>>

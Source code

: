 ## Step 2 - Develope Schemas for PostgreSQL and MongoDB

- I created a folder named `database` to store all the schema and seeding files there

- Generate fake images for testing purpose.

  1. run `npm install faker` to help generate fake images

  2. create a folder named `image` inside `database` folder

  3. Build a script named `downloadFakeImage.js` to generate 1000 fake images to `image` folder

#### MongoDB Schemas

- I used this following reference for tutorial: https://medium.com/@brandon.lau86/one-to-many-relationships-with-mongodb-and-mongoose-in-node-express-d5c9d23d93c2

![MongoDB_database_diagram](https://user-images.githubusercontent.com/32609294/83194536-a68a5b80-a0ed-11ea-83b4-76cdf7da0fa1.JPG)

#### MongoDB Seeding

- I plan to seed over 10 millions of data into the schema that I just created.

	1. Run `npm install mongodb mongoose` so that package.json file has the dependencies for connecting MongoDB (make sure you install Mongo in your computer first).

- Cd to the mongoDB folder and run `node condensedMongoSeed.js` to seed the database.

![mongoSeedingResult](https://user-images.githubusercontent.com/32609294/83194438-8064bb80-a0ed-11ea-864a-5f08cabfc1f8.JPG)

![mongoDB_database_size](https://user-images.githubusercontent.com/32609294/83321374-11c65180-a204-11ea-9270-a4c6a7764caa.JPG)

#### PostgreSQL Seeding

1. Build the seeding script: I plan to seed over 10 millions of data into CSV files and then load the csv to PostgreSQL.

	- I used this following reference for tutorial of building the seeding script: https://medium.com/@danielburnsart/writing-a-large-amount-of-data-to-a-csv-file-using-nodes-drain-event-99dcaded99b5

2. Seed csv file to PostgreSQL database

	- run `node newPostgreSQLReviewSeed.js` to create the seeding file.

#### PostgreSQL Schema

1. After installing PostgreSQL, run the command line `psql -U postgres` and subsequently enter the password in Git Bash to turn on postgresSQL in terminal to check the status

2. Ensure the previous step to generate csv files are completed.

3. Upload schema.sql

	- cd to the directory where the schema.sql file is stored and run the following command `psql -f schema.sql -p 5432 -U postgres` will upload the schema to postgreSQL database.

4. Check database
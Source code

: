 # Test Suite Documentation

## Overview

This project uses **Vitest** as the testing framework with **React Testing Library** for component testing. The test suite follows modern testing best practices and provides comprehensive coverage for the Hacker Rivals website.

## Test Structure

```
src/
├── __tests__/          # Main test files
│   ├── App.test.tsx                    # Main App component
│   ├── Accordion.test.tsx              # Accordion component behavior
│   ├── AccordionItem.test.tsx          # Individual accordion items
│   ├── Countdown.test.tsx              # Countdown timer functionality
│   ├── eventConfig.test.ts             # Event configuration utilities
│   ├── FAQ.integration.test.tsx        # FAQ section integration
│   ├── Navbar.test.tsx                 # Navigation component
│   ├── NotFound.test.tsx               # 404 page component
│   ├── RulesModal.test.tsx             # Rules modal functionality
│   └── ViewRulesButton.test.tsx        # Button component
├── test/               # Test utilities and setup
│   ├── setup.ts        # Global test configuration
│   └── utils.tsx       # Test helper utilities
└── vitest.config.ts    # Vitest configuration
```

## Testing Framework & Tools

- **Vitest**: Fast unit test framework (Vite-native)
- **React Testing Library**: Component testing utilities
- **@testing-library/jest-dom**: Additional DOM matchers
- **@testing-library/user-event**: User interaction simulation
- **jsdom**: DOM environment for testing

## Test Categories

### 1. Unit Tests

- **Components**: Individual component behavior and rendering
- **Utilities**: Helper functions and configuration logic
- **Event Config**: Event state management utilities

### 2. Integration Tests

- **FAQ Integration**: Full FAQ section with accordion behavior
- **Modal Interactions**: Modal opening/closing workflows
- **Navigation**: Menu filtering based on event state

<<

* [TRY IT]: Filter the listing above by the word "functionality"; copy each line that passes.

* [WRITTEN ANSWER]:
│   ├── Countdown.test.tsx              # Countdown timer functionality
│   ├── RulesModal.test.tsx             # Rules modal functionality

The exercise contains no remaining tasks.